Hepatic angiosarcoma is the most common primary malignant mesenchymal neoplasm of the liver, which has been linked to chronic occupational exposure (10–40 years) to different chemical carcinogens, such as vinyl chloride monomer, Thorotrast, and arsenic. Due to its extremely aggressive clinical behavior, which generally causes patients to die within a very short time, it is therefore mandatory to promptly reach the proper diagnosis. However, for several reasons HAS represents a potential radiological and histological pitfall. Firstly, physicians are not so likely to deal with these tumors due to their rarity, both for lowered permissible exposure limit and for more accurate worker surveillance programs. Secondly, unspecific imaging findings have been repeatedly reported, suggesting various different hepatic diseases, either of a benign, malignant or, as in our case, unknown nature. Finally, as neoplastic cells commonly use to grow singularly along sinusoidal spaces, without forming a distinct mass, histological evaluation of bioptic material could be incredibly tough work. Therefore, integration of pathological and radiological findings with patients’ clinical history is the key for avoiding wrong interpretations and reaching the correct diagnosis.

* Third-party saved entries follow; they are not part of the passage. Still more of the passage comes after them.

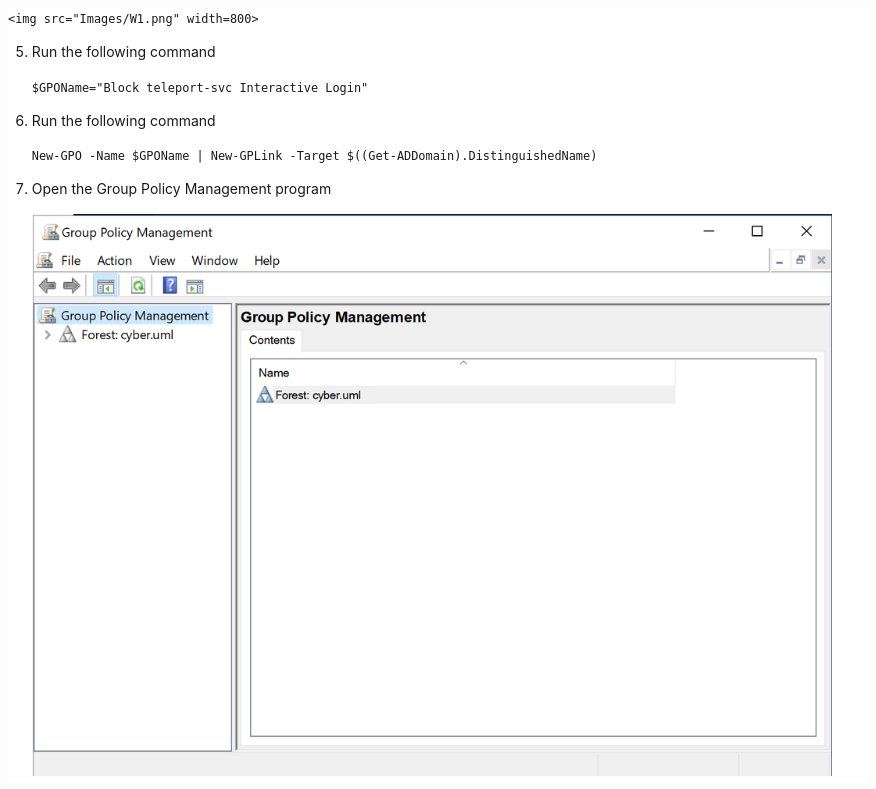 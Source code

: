     <img src="Images/W1.png" width=800>

5. Run the following command
    ```
    $GPOName="Block teleport-svc Interactive Login"
    ```
6. Run the following command
    ```
    New-GPO -Name $GPOName | New-GPLink -Target $((Get-ADDomain).DistinguishedName)
    ```
7. Open the Group Policy Management program

    <img src="Images/W2.png" width=800>
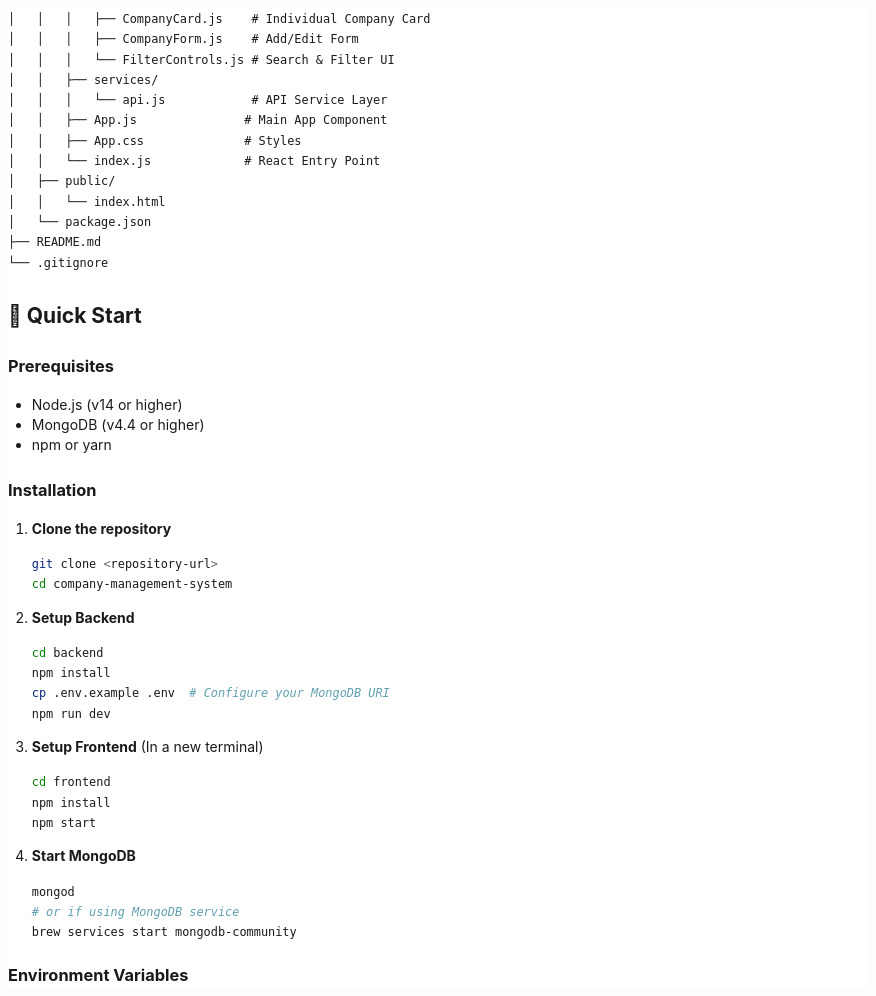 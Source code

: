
 ```
│   │   │   ├── CompanyCard.js    # Individual Company Card
│   │   │   ├── CompanyForm.js    # Add/Edit Form
│   │   │   └── FilterControls.js # Search & Filter UI
│   │   ├── services/
│   │   │   └── api.js            # API Service Layer
│   │   ├── App.js               # Main App Component
│   │   ├── App.css              # Styles
│   │   └── index.js             # React Entry Point
│   ├── public/
│   │   └── index.html
│   └── package.json
├── README.md
└── .gitignore
```

## 🚀 Quick Start

### Prerequisites
- Node.js (v14 or higher)
- MongoDB (v4.4 or higher)
- npm or yarn

### Installation

1. **Clone the repository**
   ```bash
   git clone <repository-url>
   cd company-management-system
   ```

2. **Setup Backend**
   ```bash
   cd backend
   npm install
   cp .env.example .env  # Configure your MongoDB URI
   npm run dev
   ```

3. **Setup Frontend** (In a new terminal)
   ```bash
   cd frontend
   npm install
   npm start
   ```

4. **Start MongoDB**
   ```bash
   mongod
   # or if using MongoDB service
   brew services start mongodb-community
   ```

### Environment Variables
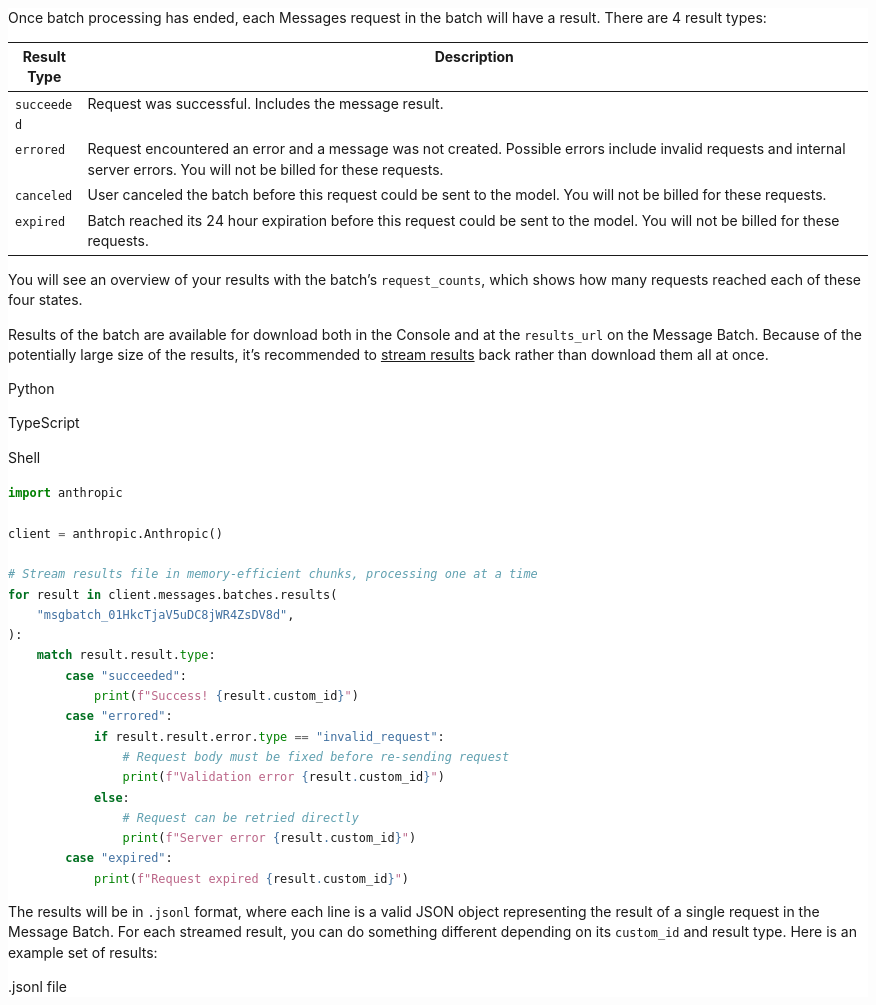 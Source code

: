 Once batch processing has ended, each Messages request in the batch will have a result. There are 4 result types:

| Result Type | Description |
| --- | --- |
| `succeeded` | Request was successful. Includes the message result. |
| `errored` | Request encountered an error and a message was not created. Possible errors include invalid requests and internal server errors. You will not be billed for these requests. |
| `canceled` | User canceled the batch before this request could be sent to the model. You will not be billed for these requests. |
| `expired` | Batch reached its 24 hour expiration before this request could be sent to the model. You will not be billed for these requests. |

You will see an overview of your results with the batch’s `request_counts`, which shows how many requests reached each of these four states.

Results of the batch are available for download both in the Console and at the `results_url` on the Message Batch. Because of the potentially large size of the results, it’s recommended to [stream results](/en/api/retrieving-message-batch-results) back rather than download them all at once.

Python

TypeScript

Shell

```python
import anthropic

client = anthropic.Anthropic()

# Stream results file in memory-efficient chunks, processing one at a time
for result in client.messages.batches.results(
    "msgbatch_01HkcTjaV5uDC8jWR4ZsDV8d",
):
    match result.result.type:
        case "succeeded":
            print(f"Success! {result.custom_id}")
        case "errored":
            if result.result.error.type == "invalid_request":
                # Request body must be fixed before re-sending request
                print(f"Validation error {result.custom_id}")
            else:
                # Request can be retried directly
                print(f"Server error {result.custom_id}")
        case "expired":
            print(f"Request expired {result.custom_id}")

```

The results will be in `.jsonl` format, where each line is a valid JSON object representing the result of a single request in the Message Batch. For each streamed result, you can do something different depending on its `custom_id` and result type. Here is an example set of results:

.jsonl file
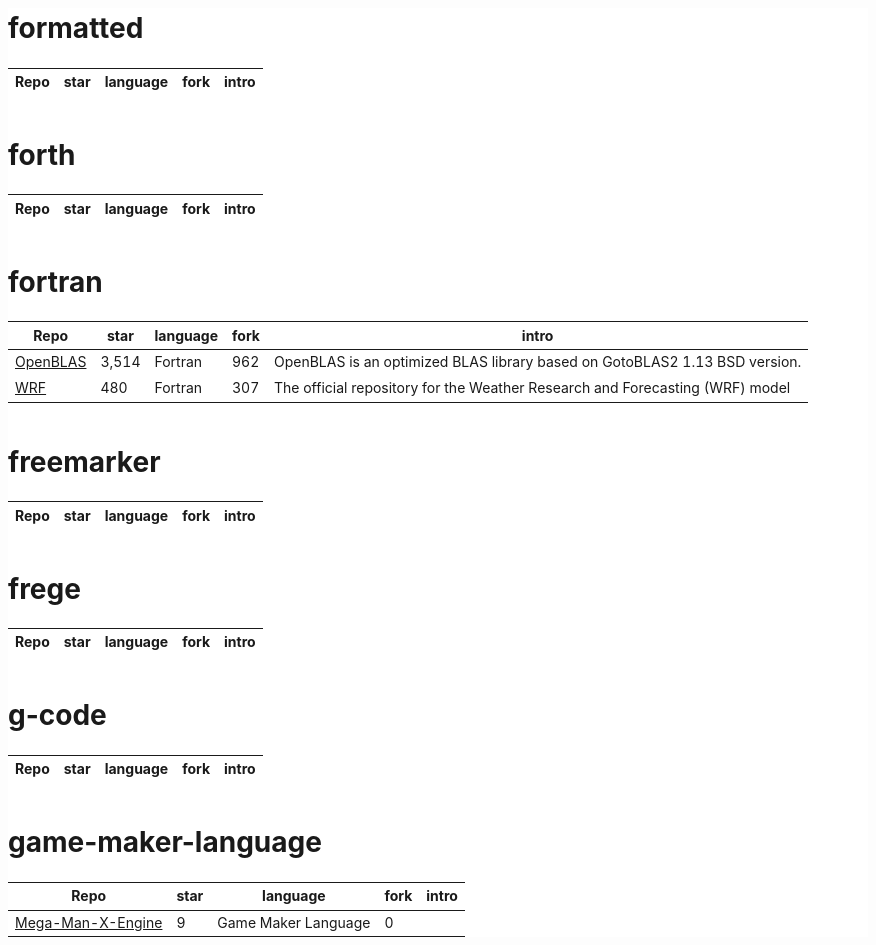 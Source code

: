 
# formatted

Repo|star|language|fork|intro
-|-|-|-|-



# forth

Repo|star|language|fork|intro
-|-|-|-|-



# fortran

Repo|star|language|fork|intro
-|-|-|-|-
[OpenBLAS](https://github.com/xianyi/OpenBLAS)|3,514|Fortran|962|OpenBLAS is an optimized BLAS library based on GotoBLAS2 1.13 BSD version.
[WRF](https://github.com/wrf-model/WRF)|480|Fortran|307|The official repository for the Weather Research and Forecasting (WRF) model


# freemarker

Repo|star|language|fork|intro
-|-|-|-|-



# frege

Repo|star|language|fork|intro
-|-|-|-|-



# g-code

Repo|star|language|fork|intro
-|-|-|-|-



# game-maker-language

Repo|star|language|fork|intro
-|-|-|-|-
[Mega-Man-X-Engine](https://github.com/Dragon-Developer/Mega-Man-X-Engine)|9|Game Maker Language|0|
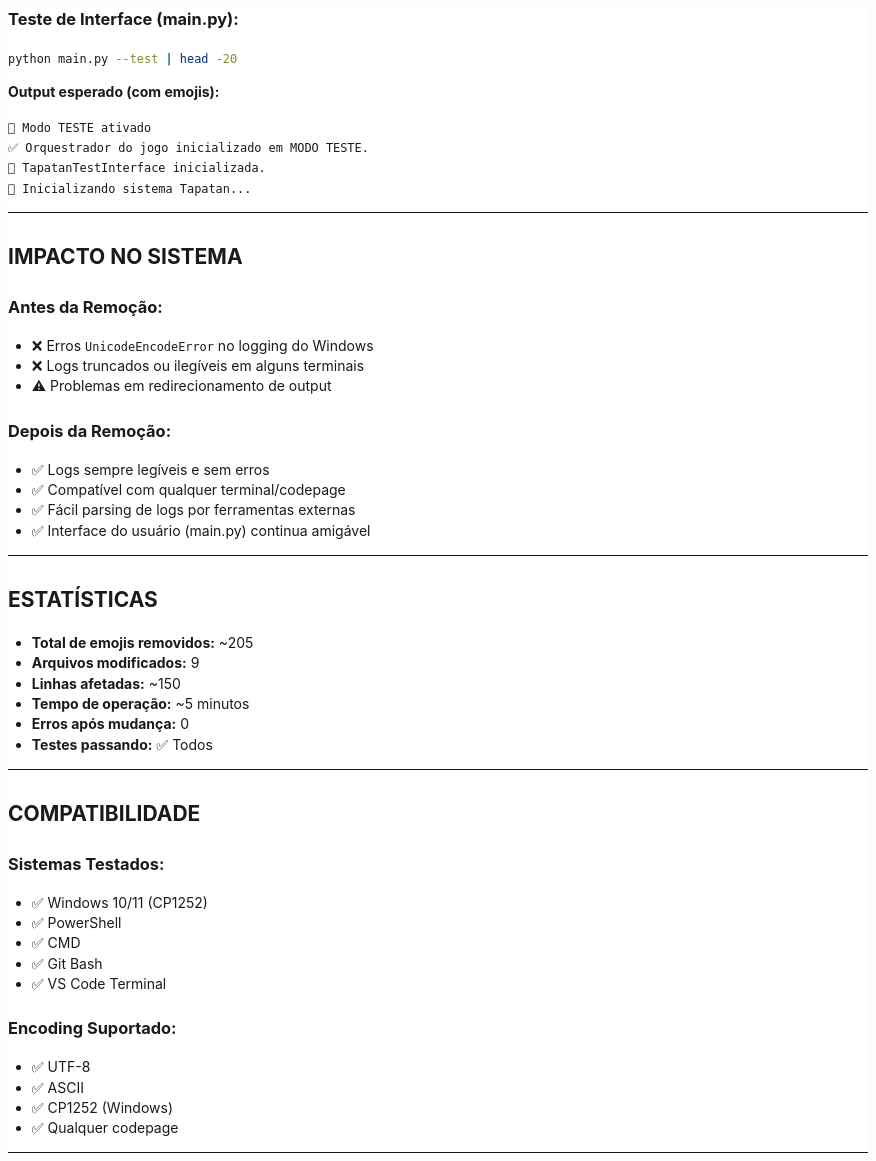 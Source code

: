 ### Teste de Interface (main.py):
```bash
python main.py --test | head -20
```

**Output esperado (com emojis):**
```
🧪 Modo TESTE ativado
✅ Orquestrador do jogo inicializado em MODO TESTE.
🧪 TapatanTestInterface inicializada.
🚀 Inicializando sistema Tapatan...
```

---

## IMPACTO NO SISTEMA

### Antes da Remoção:
- ❌ Erros `UnicodeEncodeError` no logging do Windows
- ❌ Logs truncados ou ilegíveis em alguns terminais
- ⚠️ Problemas em redirecionamento de output

### Depois da Remoção:
- ✅ Logs sempre legíveis e sem erros
- ✅ Compatível com qualquer terminal/codepage
- ✅ Fácil parsing de logs por ferramentas externas
- ✅ Interface do usuário (main.py) continua amigável

---

## ESTATÍSTICAS

- **Total de emojis removidos:** ~205
- **Arquivos modificados:** 9
- **Linhas afetadas:** ~150
- **Tempo de operação:** ~5 minutos
- **Erros após mudança:** 0
- **Testes passando:** ✅ Todos

---

## COMPATIBILIDADE

### Sistemas Testados:
- ✅ Windows 10/11 (CP1252)
- ✅ PowerShell
- ✅ CMD
- ✅ Git Bash
- ✅ VS Code Terminal

### Encoding Suportado:
- ✅ UTF-8
- ✅ ASCII
- ✅ CP1252 (Windows)
- ✅ Qualquer codepage

--- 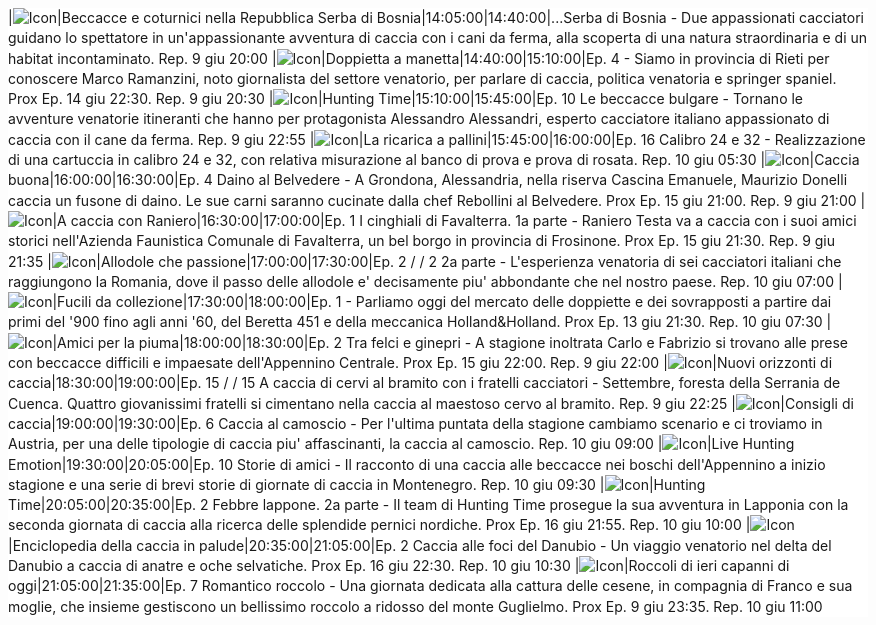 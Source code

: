 |![Icon](https://guidatv.sky.it/uuid/219d1e2c-ca7b-49fc-9944-bbad5f8f0d29/cover?md5ChecksumParam=fd349e755488919f7db00c50f6af8a87)|Beccacce e coturnici nella Repubblica Serba di Bosnia|14:05:00|14:40:00|...Serba di Bosnia - Due appassionati cacciatori guidano lo spettatore in un&#039;appassionante avventura di caccia con i cani da ferma, alla scoperta di una natura straordinaria e di un habitat incontaminato. Rep. 9 giu 20:00
|![Icon](https://guidatv.sky.it/uuid/90f284dc-7596-4a8c-bf66-73cdcd9a360b/cover?md5ChecksumParam=a951d2b38c3eeeac8f765bf8907845ef)|Doppietta a manetta|14:40:00|15:10:00|Ep. 4 - Siamo in provincia di Rieti per conoscere Marco Ramanzini, noto giornalista del settore venatorio, per parlare di caccia, politica venatoria e springer spaniel. Prox Ep. 14 giu 22:30. Rep. 9 giu 20:30
|![Icon](https://guidatv.sky.it/uuid/a2ece3e1-ad82-44e7-8d3c-68fcca9413d2/cover?md5ChecksumParam=1e9a62843167c526dc24cf694a4155aa)|Hunting Time|15:10:00|15:45:00|Ep. 10 Le beccacce bulgare - Tornano le avventure venatorie itineranti che hanno per protagonista Alessandro Alessandri, esperto cacciatore italiano appassionato di caccia con il cane da ferma. Rep. 9 giu 22:55
|![Icon](https://guidatv.sky.it/uuid/5de9096b-bfda-4ef1-8753-94af77ca8815/cover?md5ChecksumParam=7c2ae81d4e5a9430174a7a0cac9e58c9)|La ricarica a pallini|15:45:00|16:00:00|Ep. 16 Calibro 24 e 32 - Realizzazione di una cartuccia in calibro 24 e 32, con relativa misurazione al banco di prova e prova di rosata. Rep. 10 giu 05:30
|![Icon](https://guidatv.sky.it/uuid/1987757a-0156-4268-901f-f0833438b78f/cover?md5ChecksumParam=acf9722513202177f9580984a146a43f)|Caccia buona|16:00:00|16:30:00|Ep. 4 Daino al Belvedere - A Grondona, Alessandria, nella riserva Cascina Emanuele, Maurizio Donelli caccia un fusone di daino. Le sue carni saranno cucinate dalla chef Rebollini al Belvedere. Prox Ep. 15 giu 21:00. Rep. 9 giu 21:00
|![Icon](https://guidatv.sky.it/uuid/bde74928-41b1-462a-9836-55509fbbd47b/cover?md5ChecksumParam=d02b38e229b4134522fc2bbfc1672670)|A caccia con Raniero|16:30:00|17:00:00|Ep. 1 I cinghiali di Favalterra. 1a parte - Raniero Testa va a caccia con i suoi amici storici nell&#039;Azienda Faunistica Comunale di Favalterra, un bel borgo in provincia di Frosinone. Prox Ep. 15 giu 21:30. Rep. 9 giu 21:35
|![Icon](https://guidatv.sky.it/uuid/2eff4208-dc0c-408a-b098-8ce2d4361bd7/cover?md5ChecksumParam=7a4de1f22f2875c95875f527389064da)|Allodole che passione|17:00:00|17:30:00|Ep. 2 / / 2 2a parte - L&#039;esperienza venatoria di sei cacciatori italiani che raggiungono la Romania, dove il passo delle allodole e&#039; decisamente piu&#039; abbondante che nel nostro paese. Rep. 10 giu 07:00
|![Icon](https://guidatv.sky.it/uuid/c230893e-9e2d-413b-bb4d-d78f3afe35a6/cover?md5ChecksumParam=b358595496914522c68cd60aa0ab8849)|Fucili da collezione|17:30:00|18:00:00|Ep. 1 - Parliamo oggi del mercato delle doppiette e dei sovrapposti a partire dai primi del &#039;900 fino agli anni &#039;60, del Beretta 451 e della meccanica Holland&amp;Holland. Prox Ep. 13 giu 21:30. Rep. 10 giu 07:30
|![Icon](https://guidatv.sky.it/uuid/6f3be4ea-f02a-4d13-97e7-27b6faf0255c/cover?md5ChecksumParam=41448da5d083c6037000082b6f967617)|Amici per la piuma|18:00:00|18:30:00|Ep. 2 Tra felci e ginepri - A stagione inoltrata Carlo e Fabrizio si trovano alle prese con beccacce difficili e impaesate dell&#039;Appennino Centrale. Prox Ep. 15 giu 22:00. Rep. 9 giu 22:00
|![Icon](https://guidatv.sky.it/uuid/d149ad54-e7d2-4530-8e67-4b604c12e892/cover?md5ChecksumParam=ad65f30c8464382b0b2658f5a3f0506f)|Nuovi orizzonti di caccia|18:30:00|19:00:00|Ep. 15 / / 15 A caccia di cervi al bramito con i fratelli cacciatori - Settembre, foresta della Serrania de Cuenca. Quattro giovanissimi fratelli si cimentano nella caccia al maestoso cervo al bramito. Rep. 9 giu 22:25
|![Icon](https://guidatv.sky.it/uuid/62a67a54-1f7e-42ca-a9a1-7635fc7b1c12/cover?md5ChecksumParam=90f4706201c046bdded39195b8ec72d7)|Consigli di caccia|19:00:00|19:30:00|Ep. 6 Caccia al camoscio - Per l&#039;ultima puntata della stagione cambiamo scenario e ci troviamo in Austria, per una delle tipologie di caccia piu&#039; affascinanti, la caccia al camoscio. Rep. 10 giu 09:00
|![Icon](https://guidatv.sky.it/uuid/5907b83f-a566-4c4e-b367-66796254ecb6/cover?md5ChecksumParam=0d3152ddfecd3685a95538812c82c90b)|Live Hunting Emotion|19:30:00|20:05:00|Ep. 10 Storie di amici - Il racconto di una caccia alle beccacce nei boschi dell&#039;Appennino a inizio stagione e una serie di brevi storie di giornate di caccia in Montenegro. Rep. 10 giu 09:30
|![Icon](https://guidatv.sky.it/uuid/ffb4163a-2cfb-4c0b-bb7a-3dc02190eae2/cover?md5ChecksumParam=43c4a004b894ad995b2c2456e1508285)|Hunting Time|20:05:00|20:35:00|Ep. 2 Febbre lappone. 2a parte - Il team di Hunting Time prosegue la sua avventura in Lapponia con la seconda giornata di caccia alla ricerca delle splendide pernici nordiche. Prox Ep. 16 giu 21:55. Rep. 10 giu 10:00
|![Icon](https://guidatv.sky.it/uuid/6a5c3e49-fa63-4e62-afe7-6c5bb92adc89/cover?md5ChecksumParam=7af6cb20b3176fe07b79681afe70c988)|Enciclopedia della caccia in palude|20:35:00|21:05:00|Ep. 2 Caccia alle foci del Danubio - Un viaggio venatorio nel delta del Danubio a caccia di anatre e oche selvatiche. Prox Ep. 16 giu 22:30. Rep. 10 giu 10:30
|![Icon](https://guidatv.sky.it/uuid/74f1034c-5b5e-4c1c-a3d9-62860c3d1cb6/cover?md5ChecksumParam=3547a5921584210d49cae307bc9cc6c8)|Roccoli di ieri capanni di oggi|21:05:00|21:35:00|Ep. 7 Romantico roccolo - Una giornata dedicata alla cattura delle cesene, in compagnia di Franco e sua moglie, che insieme gestiscono un bellissimo roccolo a ridosso del monte Guglielmo. Prox Ep. 9 giu 23:35. Rep. 10 giu 11:00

The case reported perfectly depicts all the obstacles that physicians might encounter in diagnosing such a rare and fatal condition. In fact, the initial radiological picture was that of an unspecific disease, probably vascular in origin: a proper definitive diagnosis of hepatic angiosarcoma could be only assessed following autopsy evaluation and its integration with the retrospective discovery of a chronic occupational vinyl chloride exposure.